К осени в Москве посчитали, что нашей столице исполнилось 800 лет. Стали праздновать. Мама была при крошечном Борьке, а мы вдвоём с тётей Наташей вечером пошли на Красную площадь. Народу оказалась тьма. Вернее, тьмы и тьмы. На всей огромной площади стояли плечо к плечу или спина к спине. Когда начался салют, все тьмы от восторга заколыхались, возникла давка. Мне было уже десять лет, но всё же тётя Наташа взяла меня на руки: уж очень я был малоросл и худёнек. В чёрном небе возник цветной портрет генералиссимуса, освещённый перекрестием прожекторов. Ну, значит, он и основал Москву. Потом, правда, мама получила медаль «800 лет Москвы», и на лицевой её стороне был выбит не Сталин, а Юрий Долгорукий. Медальку эту я потом отцепил от планки и выносил во двор для игры в расшиши . Медаль хорошей битой оказалась.
Поначалу война как-то скоро забылась. Мир нахлынул и всё захлестнул. Тихо, мирно зарастали бурьяном развалины. Туда заходили по всяческой надобности. Воронки потихоньку ровнялись с землёй. Вдоль берега, на мелководье, торчали круглые бетонные доты. Их, наверное, наделали для защиты от немецких морских десантов, которые не случились. На мелях спокойно ржавели остовы катеров и барж.
Все эти атрибуты войны делались привычны глазу и стали приметами мирного времени. А бетонные доты оказались тем хороши, что с них можно ловить бычков или прыгать в море.
Потом открылся летний кинотеатр. Ему дали имя Цезаря Куникова, героя десанта на Малую землю. Кинотеатр располагался рядом с рестораном «Маяк» (он тоже оживал) и был обнесён не слишком высокой стеной, на которую вечером мы забирались и смотрели бесплатно трофейные фильмы: «Таинственный знак» («Зорро»), «Путешествие будет опасным», «Мститель из Эльдорадо», потом — «Судьбу солдата в Америке», где главный герой по имени Эдди Бартлет, небольшого росточка, но крепенький, с одного удара в челюсть валил любого, а мы, конечно, думали, что это он вернулся с нашей недавней войны, где был нам союзник. В самых неподходящих местах в сюжет фильма вламывалась гулящая музыка из «Маяка». Со стены нас, конечно, гоняли.

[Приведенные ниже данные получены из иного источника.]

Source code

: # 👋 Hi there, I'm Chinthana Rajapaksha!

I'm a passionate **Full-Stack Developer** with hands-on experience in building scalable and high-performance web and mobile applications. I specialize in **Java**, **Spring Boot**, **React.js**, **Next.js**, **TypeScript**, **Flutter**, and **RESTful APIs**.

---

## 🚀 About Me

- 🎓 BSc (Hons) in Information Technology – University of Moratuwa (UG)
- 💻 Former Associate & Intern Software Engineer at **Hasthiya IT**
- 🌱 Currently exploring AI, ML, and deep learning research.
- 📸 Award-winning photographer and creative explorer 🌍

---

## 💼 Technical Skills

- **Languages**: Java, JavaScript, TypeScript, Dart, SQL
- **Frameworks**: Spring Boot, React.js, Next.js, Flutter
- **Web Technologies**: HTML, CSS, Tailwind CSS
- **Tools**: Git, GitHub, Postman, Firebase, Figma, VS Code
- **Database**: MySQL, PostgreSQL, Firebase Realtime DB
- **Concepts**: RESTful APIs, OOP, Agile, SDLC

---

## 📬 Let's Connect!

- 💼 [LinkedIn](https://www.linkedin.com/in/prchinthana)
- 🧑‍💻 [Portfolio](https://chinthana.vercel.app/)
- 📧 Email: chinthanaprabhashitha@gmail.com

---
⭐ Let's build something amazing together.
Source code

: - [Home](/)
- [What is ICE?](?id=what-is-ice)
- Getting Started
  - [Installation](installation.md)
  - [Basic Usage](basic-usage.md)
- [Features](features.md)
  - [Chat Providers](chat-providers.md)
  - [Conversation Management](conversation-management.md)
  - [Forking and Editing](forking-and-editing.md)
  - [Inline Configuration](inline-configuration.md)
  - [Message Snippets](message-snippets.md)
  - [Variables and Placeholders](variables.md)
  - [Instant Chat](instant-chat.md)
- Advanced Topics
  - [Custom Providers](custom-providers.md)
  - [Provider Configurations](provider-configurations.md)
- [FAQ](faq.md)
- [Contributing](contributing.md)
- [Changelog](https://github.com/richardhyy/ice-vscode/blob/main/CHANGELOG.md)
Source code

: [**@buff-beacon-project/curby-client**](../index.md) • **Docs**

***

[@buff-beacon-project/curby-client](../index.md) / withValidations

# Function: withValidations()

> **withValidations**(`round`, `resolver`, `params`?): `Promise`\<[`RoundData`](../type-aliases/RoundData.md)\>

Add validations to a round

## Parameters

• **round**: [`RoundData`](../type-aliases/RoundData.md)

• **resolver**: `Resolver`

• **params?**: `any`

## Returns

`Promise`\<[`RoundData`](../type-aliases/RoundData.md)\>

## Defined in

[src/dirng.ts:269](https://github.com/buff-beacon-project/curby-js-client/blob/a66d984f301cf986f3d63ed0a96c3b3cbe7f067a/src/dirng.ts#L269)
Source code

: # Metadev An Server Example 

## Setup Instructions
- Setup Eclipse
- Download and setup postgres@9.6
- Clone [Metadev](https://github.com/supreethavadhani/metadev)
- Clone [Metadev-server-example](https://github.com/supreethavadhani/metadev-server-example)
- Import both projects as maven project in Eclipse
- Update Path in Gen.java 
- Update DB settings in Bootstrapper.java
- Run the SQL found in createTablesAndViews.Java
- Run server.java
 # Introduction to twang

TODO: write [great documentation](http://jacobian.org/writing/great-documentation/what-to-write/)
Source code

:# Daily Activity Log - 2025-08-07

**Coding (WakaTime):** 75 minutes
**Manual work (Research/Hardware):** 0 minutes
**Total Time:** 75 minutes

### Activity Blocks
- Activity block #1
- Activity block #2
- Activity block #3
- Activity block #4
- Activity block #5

Однажды случилась облава с милицией. Милиционер, правда, был один. Пацаны посыпались со стен и стали разбегаться. Впятером заскочили мы в соседний разрушенный дом, затаились в бурьяне. В проломе дверей показалась фигура милиционера. Зажёгся фонарик. Мы кинулись к окнам. В обоих возникли солдаты из комендатуры, приданные в помощь милиционеру. Нас заловили. Мы с Вадькой и Ромкой стояли объятые ужасом, а Мишка Глущенко, сын тёти Маруси, не растерялся и противным, гнусавым голосом, указав на меня и братьев, заныл примерно такую песню:
— Ой, дяденьки, отпустите, та мы ж с Москвы, мы ж не знали, нам пацаны сказали, шо можно… Ой, дяденьки, мы никогда не будем, мы ж с Москвы…
Москва — это было внушительно, даже таинственно, почти как Париж, Москву тогда видел не каждый. Но милиционер сумел возразить:
— А что, у вас в Москве — тоже по стенам лазиют?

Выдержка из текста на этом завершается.